In some aspects, computing device 400 may be integrated in a wireless communication device or employed for wireless communication. For example, computing device 400 may be integrated in a user terminal or a mobile device. In such aspects, computing device 400 may include the blocks shown in dashed lines to indicate that these blocks are optional. For example, the blocks shown as display 428, display controller 426, wireless antenna 442, wireless controller 440, speaker 436, microphone 438, and coder/decoder (CODEC) 434 may be optional. Accordingly, where present, display controller 426 may be coupled to processor 100 and to display 428; CODEC 434 (e.g., an audio and/or voice CODEC) can be coupled to processor 100; speaker 436 and microphone 438 can be coupled to CODEC 434; and wireless controller 440 (which may include a modem) can be coupled to wireless antenna 442. In a particular aspect, processor 100, display controller 426, memory 432, CODEC 434, and wireless controller 440 can be included in a system-in-package or system-on-chip device 422.

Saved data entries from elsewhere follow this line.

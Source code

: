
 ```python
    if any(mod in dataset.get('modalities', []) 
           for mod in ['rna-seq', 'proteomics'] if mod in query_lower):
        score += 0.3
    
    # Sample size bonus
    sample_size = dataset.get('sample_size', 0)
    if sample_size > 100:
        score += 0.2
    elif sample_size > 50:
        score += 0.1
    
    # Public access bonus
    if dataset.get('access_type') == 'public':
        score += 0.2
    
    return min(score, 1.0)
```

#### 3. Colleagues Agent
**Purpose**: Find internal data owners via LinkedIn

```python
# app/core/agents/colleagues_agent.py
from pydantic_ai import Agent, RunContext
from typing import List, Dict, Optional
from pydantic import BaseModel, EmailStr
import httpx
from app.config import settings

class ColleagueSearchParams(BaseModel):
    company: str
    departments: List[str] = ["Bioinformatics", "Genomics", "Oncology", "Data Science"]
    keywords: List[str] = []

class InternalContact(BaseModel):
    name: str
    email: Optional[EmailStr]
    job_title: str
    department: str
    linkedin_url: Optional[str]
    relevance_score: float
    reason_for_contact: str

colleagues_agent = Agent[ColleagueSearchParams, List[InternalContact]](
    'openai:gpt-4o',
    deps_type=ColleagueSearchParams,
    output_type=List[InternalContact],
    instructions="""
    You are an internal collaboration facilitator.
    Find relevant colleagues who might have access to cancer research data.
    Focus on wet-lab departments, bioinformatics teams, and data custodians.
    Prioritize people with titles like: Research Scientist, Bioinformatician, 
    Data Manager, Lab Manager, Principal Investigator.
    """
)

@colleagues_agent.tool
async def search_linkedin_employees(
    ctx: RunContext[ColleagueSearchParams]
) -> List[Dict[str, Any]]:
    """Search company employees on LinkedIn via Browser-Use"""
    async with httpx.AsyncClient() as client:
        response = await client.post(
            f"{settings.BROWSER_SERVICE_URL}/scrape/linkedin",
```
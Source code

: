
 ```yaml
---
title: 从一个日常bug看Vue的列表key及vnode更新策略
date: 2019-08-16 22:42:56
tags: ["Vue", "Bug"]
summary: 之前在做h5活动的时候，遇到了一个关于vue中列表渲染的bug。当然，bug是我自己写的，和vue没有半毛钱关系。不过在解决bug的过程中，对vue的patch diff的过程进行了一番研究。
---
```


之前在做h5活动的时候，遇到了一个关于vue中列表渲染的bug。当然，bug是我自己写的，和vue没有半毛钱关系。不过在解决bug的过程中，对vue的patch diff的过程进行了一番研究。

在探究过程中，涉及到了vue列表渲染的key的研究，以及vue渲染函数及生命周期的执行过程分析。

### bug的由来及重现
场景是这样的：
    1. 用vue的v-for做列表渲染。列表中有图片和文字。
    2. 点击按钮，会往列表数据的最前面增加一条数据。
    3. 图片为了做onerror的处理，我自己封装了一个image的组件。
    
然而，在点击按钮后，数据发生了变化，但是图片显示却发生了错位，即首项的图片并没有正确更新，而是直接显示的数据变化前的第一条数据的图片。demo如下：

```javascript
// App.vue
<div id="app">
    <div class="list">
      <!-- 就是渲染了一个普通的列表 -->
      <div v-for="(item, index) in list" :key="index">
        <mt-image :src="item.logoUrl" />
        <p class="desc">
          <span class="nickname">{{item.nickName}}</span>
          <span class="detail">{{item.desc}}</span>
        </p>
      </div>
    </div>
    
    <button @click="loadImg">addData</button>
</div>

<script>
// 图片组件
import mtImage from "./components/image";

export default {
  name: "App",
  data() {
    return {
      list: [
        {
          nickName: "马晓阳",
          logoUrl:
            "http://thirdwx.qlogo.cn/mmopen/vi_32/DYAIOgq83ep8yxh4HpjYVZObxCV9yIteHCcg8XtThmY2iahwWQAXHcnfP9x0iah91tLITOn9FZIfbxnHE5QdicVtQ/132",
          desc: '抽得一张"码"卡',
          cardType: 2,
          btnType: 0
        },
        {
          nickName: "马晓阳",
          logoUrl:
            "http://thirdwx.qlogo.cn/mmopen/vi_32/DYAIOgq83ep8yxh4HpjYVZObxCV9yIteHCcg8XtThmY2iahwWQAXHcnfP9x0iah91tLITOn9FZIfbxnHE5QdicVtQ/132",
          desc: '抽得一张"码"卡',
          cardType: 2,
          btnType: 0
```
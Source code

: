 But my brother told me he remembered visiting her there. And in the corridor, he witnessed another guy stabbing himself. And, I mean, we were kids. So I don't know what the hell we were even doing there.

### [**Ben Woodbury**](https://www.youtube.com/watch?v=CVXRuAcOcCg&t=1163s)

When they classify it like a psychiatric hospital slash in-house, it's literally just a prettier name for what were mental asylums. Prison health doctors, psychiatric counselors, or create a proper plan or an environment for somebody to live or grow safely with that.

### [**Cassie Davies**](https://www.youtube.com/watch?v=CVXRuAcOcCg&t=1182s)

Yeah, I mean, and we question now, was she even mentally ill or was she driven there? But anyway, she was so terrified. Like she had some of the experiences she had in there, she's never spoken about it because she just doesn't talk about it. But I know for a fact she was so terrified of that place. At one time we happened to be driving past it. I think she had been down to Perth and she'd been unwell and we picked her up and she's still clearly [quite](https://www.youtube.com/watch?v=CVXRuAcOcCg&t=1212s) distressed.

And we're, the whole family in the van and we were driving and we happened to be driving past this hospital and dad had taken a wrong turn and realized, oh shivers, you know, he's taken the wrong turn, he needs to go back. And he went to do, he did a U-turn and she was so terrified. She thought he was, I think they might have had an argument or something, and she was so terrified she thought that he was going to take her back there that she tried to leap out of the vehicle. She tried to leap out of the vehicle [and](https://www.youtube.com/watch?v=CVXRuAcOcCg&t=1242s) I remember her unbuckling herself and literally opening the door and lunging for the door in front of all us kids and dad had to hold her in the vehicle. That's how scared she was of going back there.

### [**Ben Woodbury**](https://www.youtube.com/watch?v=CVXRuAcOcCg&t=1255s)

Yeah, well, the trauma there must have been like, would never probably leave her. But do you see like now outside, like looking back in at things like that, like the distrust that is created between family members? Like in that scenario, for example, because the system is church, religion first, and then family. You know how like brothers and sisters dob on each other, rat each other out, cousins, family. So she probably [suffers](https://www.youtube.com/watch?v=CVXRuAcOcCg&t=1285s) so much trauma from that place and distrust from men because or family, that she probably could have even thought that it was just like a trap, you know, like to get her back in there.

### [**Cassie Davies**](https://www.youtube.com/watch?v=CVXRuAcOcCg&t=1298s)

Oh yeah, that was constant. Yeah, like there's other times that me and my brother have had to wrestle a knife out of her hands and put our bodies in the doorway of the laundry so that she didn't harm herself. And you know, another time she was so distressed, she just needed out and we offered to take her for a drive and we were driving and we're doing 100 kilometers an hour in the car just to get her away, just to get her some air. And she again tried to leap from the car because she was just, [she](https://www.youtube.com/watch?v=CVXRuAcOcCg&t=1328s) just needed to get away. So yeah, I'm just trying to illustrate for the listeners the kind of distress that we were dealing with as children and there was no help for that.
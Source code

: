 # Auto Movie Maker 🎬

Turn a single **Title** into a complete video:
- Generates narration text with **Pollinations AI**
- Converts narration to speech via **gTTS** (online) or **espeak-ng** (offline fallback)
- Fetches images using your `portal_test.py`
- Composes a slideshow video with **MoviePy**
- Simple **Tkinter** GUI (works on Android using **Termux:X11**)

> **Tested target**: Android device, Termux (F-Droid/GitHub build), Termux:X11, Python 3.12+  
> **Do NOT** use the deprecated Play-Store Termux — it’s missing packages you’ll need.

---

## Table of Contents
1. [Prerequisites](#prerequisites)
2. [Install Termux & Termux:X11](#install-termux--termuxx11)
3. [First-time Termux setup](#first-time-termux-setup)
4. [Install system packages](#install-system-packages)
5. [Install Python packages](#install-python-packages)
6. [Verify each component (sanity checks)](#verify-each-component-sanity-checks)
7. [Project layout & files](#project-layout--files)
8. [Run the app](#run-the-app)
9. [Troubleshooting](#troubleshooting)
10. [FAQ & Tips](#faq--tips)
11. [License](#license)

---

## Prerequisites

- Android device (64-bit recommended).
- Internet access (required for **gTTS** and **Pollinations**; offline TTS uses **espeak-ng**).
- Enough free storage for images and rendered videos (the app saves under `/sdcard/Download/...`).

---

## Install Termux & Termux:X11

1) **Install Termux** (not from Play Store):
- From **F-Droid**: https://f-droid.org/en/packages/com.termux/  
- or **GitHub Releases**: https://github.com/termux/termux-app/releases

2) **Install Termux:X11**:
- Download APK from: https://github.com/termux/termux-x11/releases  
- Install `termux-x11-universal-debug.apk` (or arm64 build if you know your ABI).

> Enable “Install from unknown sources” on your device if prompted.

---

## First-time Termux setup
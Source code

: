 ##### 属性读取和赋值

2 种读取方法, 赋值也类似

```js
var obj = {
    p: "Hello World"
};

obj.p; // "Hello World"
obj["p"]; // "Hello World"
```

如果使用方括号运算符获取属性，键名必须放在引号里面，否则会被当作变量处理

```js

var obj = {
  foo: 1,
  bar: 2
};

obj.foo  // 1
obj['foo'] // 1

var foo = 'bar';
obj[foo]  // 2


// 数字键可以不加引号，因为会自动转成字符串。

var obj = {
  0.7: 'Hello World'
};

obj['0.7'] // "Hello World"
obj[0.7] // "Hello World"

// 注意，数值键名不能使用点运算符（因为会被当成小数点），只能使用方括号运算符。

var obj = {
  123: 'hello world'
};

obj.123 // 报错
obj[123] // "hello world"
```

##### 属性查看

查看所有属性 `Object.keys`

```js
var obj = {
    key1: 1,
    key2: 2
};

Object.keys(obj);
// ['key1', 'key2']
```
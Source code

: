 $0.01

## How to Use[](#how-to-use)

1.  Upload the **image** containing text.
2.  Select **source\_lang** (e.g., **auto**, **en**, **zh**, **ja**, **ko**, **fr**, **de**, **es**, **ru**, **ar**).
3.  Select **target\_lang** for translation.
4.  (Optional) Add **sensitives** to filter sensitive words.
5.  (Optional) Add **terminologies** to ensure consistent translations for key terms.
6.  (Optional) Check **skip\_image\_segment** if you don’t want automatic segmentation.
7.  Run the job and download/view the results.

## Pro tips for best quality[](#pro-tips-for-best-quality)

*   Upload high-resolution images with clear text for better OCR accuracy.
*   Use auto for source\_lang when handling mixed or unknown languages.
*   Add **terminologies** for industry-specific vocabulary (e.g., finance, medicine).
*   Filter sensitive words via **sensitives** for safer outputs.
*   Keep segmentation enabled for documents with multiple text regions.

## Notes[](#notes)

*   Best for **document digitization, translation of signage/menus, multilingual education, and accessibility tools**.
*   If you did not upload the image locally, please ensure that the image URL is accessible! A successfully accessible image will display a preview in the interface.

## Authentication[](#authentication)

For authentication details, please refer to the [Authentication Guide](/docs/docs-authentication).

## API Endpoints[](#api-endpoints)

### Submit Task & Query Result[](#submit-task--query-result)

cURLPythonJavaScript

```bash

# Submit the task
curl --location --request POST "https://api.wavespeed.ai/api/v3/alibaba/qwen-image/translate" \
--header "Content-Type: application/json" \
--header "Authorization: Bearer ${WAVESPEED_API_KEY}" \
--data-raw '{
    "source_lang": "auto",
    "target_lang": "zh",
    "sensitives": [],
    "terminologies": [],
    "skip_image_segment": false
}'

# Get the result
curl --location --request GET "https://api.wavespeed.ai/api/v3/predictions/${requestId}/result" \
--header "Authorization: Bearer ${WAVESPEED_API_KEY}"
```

In a particular aspect, input device 430 and power supply 444 are coupled to the system-on-chip device 422. Moreover, in a particular aspect, as illustrated in FIG. 4, display 428, input device 430, speaker 436, microphone 438, wireless antenna 442, and power supply 444 are external to the system-on-chip device 422. However, each of display 428, input device 430, speaker 436, microphone 438, wireless antenna 442, and power supply 444 can be coupled to a component of the system-on-chip device 422, such as an interface or a controller.

It should be noted that although FIG. 4 depicts a wireless communications device, processor 100 and memory 432 may also be integrated into a set top box, a music player, a video player, an entertainment unit, a navigation device, a personal digital assistant (PDA), a communications device, a fixed location data unit, a server, a computer or other similar electronic devices. Such devices may or may not include wireless capabilities. Further, at least one or more exemplary aspects of wireless device 500 may be integrated in at least one semiconductor die.

Those of skill in the art will appreciate that information and signals may be represented using any of a variety of different technologies and techniques. For example, data, instructions, commands, information, signals, bits, symbols, and chips that may be referenced throughout the above description may be represented by voltages, currents, electromagnetic waves, magnetic fields or particles, optical fields or particles, or any combination thereof.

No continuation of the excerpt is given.